The C9ORF72 expansion mutation is a common cause of ALS+/-FTD in Europe and has a single founder

Abstract

A massive hexanucleotide repeat expansion mutation (HREM) in C9ORF72 has recently been linked to amyotrophic lateral sclerosis (ALS) and frontotemporal dementia (FTD). Here we describe the frequency, origin and stability of this mutation in ALS+/-FTD from five European cohorts (total n=1347). Single-nucleotide polymorphisms defining the risk haplotype in linked kindreds were genotyped in cases (n=434) and controls (n=856). Haplotypes were analysed using PLINK and aged using DMLE+. In a London clinic cohort, the HREM was the most common mutation in familial ALS+/-FTD: C9ORF72 29/112 (26%), SOD1 27/112 (24%), TARDBP 1/112 (1%) and FUS 4/112 (4%) and detected in 13/216 (6%) of unselected sporadic ALS cases but was rare in controls (3/856, 0.3%). HREM prevalence was high for familial ALS+/-FTD throughout Europe: Belgium 19/22 (86%), Sweden 30/41 (73%), the Netherlands 10/27 (37%) and Italy 4/20 (20%).

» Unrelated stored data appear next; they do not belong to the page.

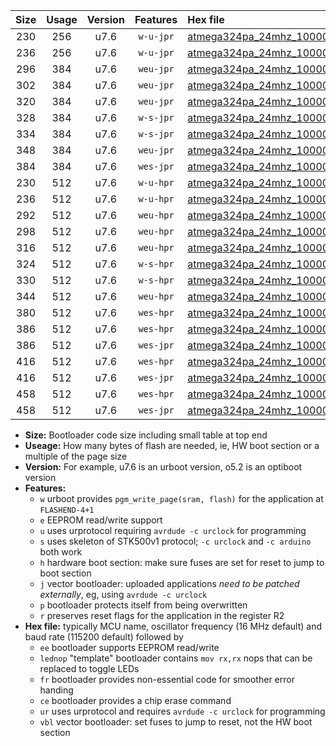 |Size|Usage|Version|Features|Hex file|
|:-:|:-:|:-:|:-:|:--|
|230|256|u7.6|`w-u-jpr`|[atmega324pa_24mhz_1000000bps_ur_vbl.hex](https://raw.githubusercontent.com/stefanrueger/urboot/main//atmega324pa_24mhz_1000000bps_ur_vbl.hex)|
|236|256|u7.6|`w-u-jpr`|[atmega324pa_24mhz_1000000bps_lednop_ur_vbl.hex](https://raw.githubusercontent.com/stefanrueger/urboot/main//atmega324pa_24mhz_1000000bps_lednop_ur_vbl.hex)|
|296|384|u7.6|`weu-jpr`|[atmega324pa_24mhz_1000000bps_ee_ur_vbl.hex](https://raw.githubusercontent.com/stefanrueger/urboot/main//atmega324pa_24mhz_1000000bps_ee_ur_vbl.hex)|
|302|384|u7.6|`weu-jpr`|[atmega324pa_24mhz_1000000bps_ee_lednop_ur_vbl.hex](https://raw.githubusercontent.com/stefanrueger/urboot/main//atmega324pa_24mhz_1000000bps_ee_lednop_ur_vbl.hex)|
|320|384|u7.6|`weu-jpr`|[atmega324pa_24mhz_1000000bps_ee_lednop_fr_ur_vbl.hex](https://raw.githubusercontent.com/stefanrueger/urboot/main//atmega324pa_24mhz_1000000bps_ee_lednop_fr_ur_vbl.hex)|
|328|384|u7.6|`w-s-jpr`|[atmega324pa_24mhz_1000000bps_vbl.hex](https://raw.githubusercontent.com/stefanrueger/urboot/main//atmega324pa_24mhz_1000000bps_vbl.hex)|
|334|384|u7.6|`w-s-jpr`|[atmega324pa_24mhz_1000000bps_lednop_vbl.hex](https://raw.githubusercontent.com/stefanrueger/urboot/main//atmega324pa_24mhz_1000000bps_lednop_vbl.hex)|
|348|384|u7.6|`weu-jpr`|[atmega324pa_24mhz_1000000bps_ee_lednop_fr_ce_ur_vbl.hex](https://raw.githubusercontent.com/stefanrueger/urboot/main//atmega324pa_24mhz_1000000bps_ee_lednop_fr_ce_ur_vbl.hex)|
|384|384|u7.6|`wes-jpr`|[atmega324pa_24mhz_1000000bps_ee_vbl.hex](https://raw.githubusercontent.com/stefanrueger/urboot/main//atmega324pa_24mhz_1000000bps_ee_vbl.hex)|
|230|512|u7.6|`w-u-hpr`|[atmega324pa_24mhz_1000000bps_ur.hex](https://raw.githubusercontent.com/stefanrueger/urboot/main//atmega324pa_24mhz_1000000bps_ur.hex)|
|236|512|u7.6|`w-u-hpr`|[atmega324pa_24mhz_1000000bps_lednop_ur.hex](https://raw.githubusercontent.com/stefanrueger/urboot/main//atmega324pa_24mhz_1000000bps_lednop_ur.hex)|
|292|512|u7.6|`weu-hpr`|[atmega324pa_24mhz_1000000bps_ee_ur.hex](https://raw.githubusercontent.com/stefanrueger/urboot/main//atmega324pa_24mhz_1000000bps_ee_ur.hex)|
|298|512|u7.6|`weu-hpr`|[atmega324pa_24mhz_1000000bps_ee_lednop_ur.hex](https://raw.githubusercontent.com/stefanrueger/urboot/main//atmega324pa_24mhz_1000000bps_ee_lednop_ur.hex)|
|316|512|u7.6|`weu-hpr`|[atmega324pa_24mhz_1000000bps_ee_lednop_fr_ur.hex](https://raw.githubusercontent.com/stefanrueger/urboot/main//atmega324pa_24mhz_1000000bps_ee_lednop_fr_ur.hex)|
|324|512|u7.6|`w-s-hpr`|[atmega324pa_24mhz_1000000bps.hex](https://raw.githubusercontent.com/stefanrueger/urboot/main//atmega324pa_24mhz_1000000bps.hex)|
|330|512|u7.6|`w-s-hpr`|[atmega324pa_24mhz_1000000bps_lednop.hex](https://raw.githubusercontent.com/stefanrueger/urboot/main//atmega324pa_24mhz_1000000bps_lednop.hex)|
|344|512|u7.6|`weu-hpr`|[atmega324pa_24mhz_1000000bps_ee_lednop_fr_ce_ur.hex](https://raw.githubusercontent.com/stefanrueger/urboot/main//atmega324pa_24mhz_1000000bps_ee_lednop_fr_ce_ur.hex)|
|380|512|u7.6|`wes-hpr`|[atmega324pa_24mhz_1000000bps_ee.hex](https://raw.githubusercontent.com/stefanrueger/urboot/main//atmega324pa_24mhz_1000000bps_ee.hex)|
|386|512|u7.6|`wes-hpr`|[atmega324pa_24mhz_1000000bps_ee_lednop.hex](https://raw.githubusercontent.com/stefanrueger/urboot/main//atmega324pa_24mhz_1000000bps_ee_lednop.hex)|
|386|512|u7.6|`wes-jpr`|[atmega324pa_24mhz_1000000bps_ee_lednop_vbl.hex](https://raw.githubusercontent.com/stefanrueger/urboot/main//atmega324pa_24mhz_1000000bps_ee_lednop_vbl.hex)|
|416|512|u7.6|`wes-hpr`|[atmega324pa_24mhz_1000000bps_ee_lednop_fr.hex](https://raw.githubusercontent.com/stefanrueger/urboot/main//atmega324pa_24mhz_1000000bps_ee_lednop_fr.hex)|
|416|512|u7.6|`wes-jpr`|[atmega324pa_24mhz_1000000bps_ee_lednop_fr_vbl.hex](https://raw.githubusercontent.com/stefanrueger/urboot/main//atmega324pa_24mhz_1000000bps_ee_lednop_fr_vbl.hex)|
|458|512|u7.6|`wes-hpr`|[atmega324pa_24mhz_1000000bps_ee_lednop_fr_ce.hex](https://raw.githubusercontent.com/stefanrueger/urboot/main//atmega324pa_24mhz_1000000bps_ee_lednop_fr_ce.hex)|
|458|512|u7.6|`wes-jpr`|[atmega324pa_24mhz_1000000bps_ee_lednop_fr_ce_vbl.hex](https://raw.githubusercontent.com/stefanrueger/urboot/main//atmega324pa_24mhz_1000000bps_ee_lednop_fr_ce_vbl.hex)|

- **Size:** Bootloader code size including small table at top end
- **Useage:** How many bytes of flash are needed, ie, HW boot section or a multiple of the page size
- **Version:** For example, u7.6 is an urboot version, o5.2 is an optiboot version
- **Features:**
  + `w` urboot provides `pgm_write_page(sram, flash)` for the application at `FLASHEND-4+1`
  + `e` EEPROM read/write support
  + `u` uses urprotocol requiring `avrdude -c urclock` for programming
  + `s` uses skeleton of STK500v1 protocol; `-c urclock` and `-c arduino` both work
  + `h` hardware boot section: make sure fuses are set for reset to jump to boot section
  + `j` vector bootloader: uploaded applications *need to be patched externally*, eg, using `avrdude -c urclock`
  + `p` bootloader protects itself from being overwritten
  + `r` preserves reset flags for the application in the register R2
- **Hex file:** typically MCU name, oscillator frequency (16 MHz default) and baud rate (115200 default) followed by
  + `ee` bootloader supports EEPROM read/write
  + `lednop` "template" bootloader contains `mov rx,rx` nops that can be replaced to toggle LEDs
  + `fr` bootloader provides non-essential code for smoother error handing
  + `ce` bootloader provides a chip erase command
  + `ur` uses urprotocol and requires `avrdude -c urclock` for programming
  + `vbl` vector bootloader: set fuses to jump to reset, not the HW boot section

The HREM did not affect the age at onset or survival of ALS patients. Haplotype analysis identified a common founder in all 137 HREM carriers that arose around 6300 years ago. The haplotype from which the HREM arose is intrinsically unstable with an increased number of repeats (average 8, compared with 2 for controls, P<10(-8)). We conclude that the HREM has a single founder and is the most common mutation in familial and sporadic ALS in Europe.

Figure 1

Details of the 82-SNP risk haplotype defined by rs1 05 11 816 (2 74 68 461 hg19) to rs7 34 40 960 (2 75 78 647 hg19), covering 110 kb region between MOB3B and C9ORF72. The top row represents the background haplotype on which the expansion arose (r), with the founder expansion directly below it (R). An additional 12 recombined HREM haplotypes are also shown along with their representation within the case cohort. The non-risk allele is highlighted in red.

Figure 2

(a) Multiple alignment of the region surrounding the HREM from various mammals, showing the polymorphism in chimpanzees. Digits in identifiers refer to NCBI Trace Archive (ti) accession numbers, for example, ti 26 82 35 684. (b) Phylogeny of the unique haplotypes observed within our sample set, showing how the HREM occurs only within a single, distinct, clade of risk-associated haplotypes. Identifiers with an X contain the expanded HREM allele (highlighted in red). Digits after the underscore indicate the number of chromosomes in which the haplotype was observed. The phylogram was constructed from the consensus of 3807 best-scoring trees produced by the phylip 3.69 dnapars algorithm (Felsenstein, 1989), rooted using an unweighted consensus from all 139 unique haplotypes. To retain clarity, only those haplotypes with the HREM or those without but seen five or more times are shown. Additionally, nine haplotypes that had undergone major recombination events were also removed. Four of these contained the expansion (4 chromosomes) and five did not (33 chromosomes). (c) Figures showing repeat allele frequencies for risk and non-risk haplotypes. The repeat sizes are smaller for the non-risk haplotypes, consistent with the hypothesis that the risk haplotype predisposes to repeat instability. The difference in repeat allele frequency distribution for the two haplotype patterns is highly significant (P≪10^–8).

Figure 3

Bar chart showing how the frequency of the founder risk haplotype varies across continents and populations (data from the 1000 Genomes project, www.1000genomes.org), and how it is most prevalent in Europeans. Percentages indicate the number of chromosomes on which the haplotype was observed.